A primeira parte (“A noz intacta”) da pesquisa de Eduardo Luz apresenta Machado de Assis em sete capítulos ou segmentos. Antes deles, porém, o ensaísta passeia, em 17 páginas, pelo pensamento crítico do poeta de Ocidentais. A começar pelo ensaio “O passado, o presente e o futuro da literatura”, no qual se “confirma a adesão do jovem Machado de Assis à ambiência do nacionalismo romântico”. São páginas (as do professor) recheadas de citações de Machado, Joaquim Norberto e outros estudiosos de ontem e de hoje, todas caprichosamente interpretadas.

A parte “O classicismo moderno” se inicia assim: “Em 1873, publica-se o festejado ‘Notícia da atual literatura brasileira – Instinto de nacionalidade’, de Machado de Assis. Tomamos esse ensaio como um divisor de águas, a partir do qual a crítica machadiana superará em definitivo o primeiro nacionalismo, xenófobo e excludente”. No capítulo inicial, o romancista de Dom Casmurro é examinado em um texto (redigido em forma epistolar), no qual se vale da morte do poeta Fagundes Varela para analisar os rumos da literatura brasileira. É nessa parte que Eduardo Luz menciona os famosos escritos de Machado a respeito de Eça de Queirós. E assim argumenta: “Eça e Machado tiveram percepções distintas sobre os poderes do realismo (entenda-se naturalismo) literário.

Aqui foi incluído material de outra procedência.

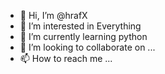 - 👋 Hi, I’m @hrafX
- 👀 I’m interested in Everything
- 🌱 I’m currently learning python
- 💞️ I’m looking to collaborate on ...
- 📫 How to reach me ...

<!---
hrafX/hrafX is a ✨ special ✨ repository because its `README.md` (this file) appears on your GitHub profile.
You can click the Preview link to take a look at your changes.
--->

Se o primeiro o tomava como um projeto ideológico, capaz de regenerar os costumes de uma burguesia em crise, o segundo o recusaria como teoria e como processo” (…).

Antes da “conclusão”, o manual de Eduardo Luz se encerra com “A pátria cultural” (terceira parte), na qual investiga a última fase literária de Machado: a do abandono da “crítica literária regular” e consequente dedicação aos “seus grandes romances” (Memórias póstumas de Brás Cubas aparece nas páginas da Revista Brasileira, em 1880). O professor carioca-cearense faz uma ‘revelação’ curiosa: “Como gênero, porém, o romance parece não lhe ter sido plenamente satisfatório para a análise da experiência sociocultural brasileira do período. Essa hipótese sustenta-se por sua retomada de um gênero menos cifrado, a crônica, no interior do qual se punha mais à vontade, tanto para interagir com seu entorno como para pensar os lugares da nacionalidade”.

Na “conclusão” de O Quebra-Nozes de Machado de Assis, o ensaísta apresenta trecho da crônica machadiana de onde extraiu o título do compêndio aqui resenhado: “Foi o que me aconteceu (na juventude). Trazia comigo na mala e nas algibeiras uma porção dessas ideias definitivas, e vivi assim, até o dia em que, ou por irreverência do espírito, ou por não ter mais nada que fazer, peguei de um quebra-nozes e comecei a ver o que havia dentro delas”.

Na primeira aba do volume, o professor Roberto Acizelo de Souza sai em defesa de Eduardo Luz e seu inventário quanto a uma possível acusação de fazer “chover no molhado”, tendo em vista a “aura de consagração que envolve a figura de Machado de Assis”. Pois O quebra-nozes de Machado de Assis “se propôs justamente explorar certa dimensão do universo machadiano até o momento pouco analisada. Elegeu assim como centro de interesse a reflexão empreendida pelo autor, no curso de sua extensa obra, sobre três aspectos da produção cultural do País: o teatro, a literatura e as identidades coletivas de extração popular”.

O estudo do professor-doutor Eduardo Luz (também ótimo ficcionista) será de interesse de machadianos de todo o mundo e também de não-machadianos (desde que conhecedores de, pelo menos, parte do conjunto literário desse grande filho do Brasil, criado no Morro do Livramento, no Rio de Janeiro, no século XIX (1839), filho de operário mulato e açoriana vinda para cá ainda menina, e que se tornou um dos pilares da inteligência brasileira).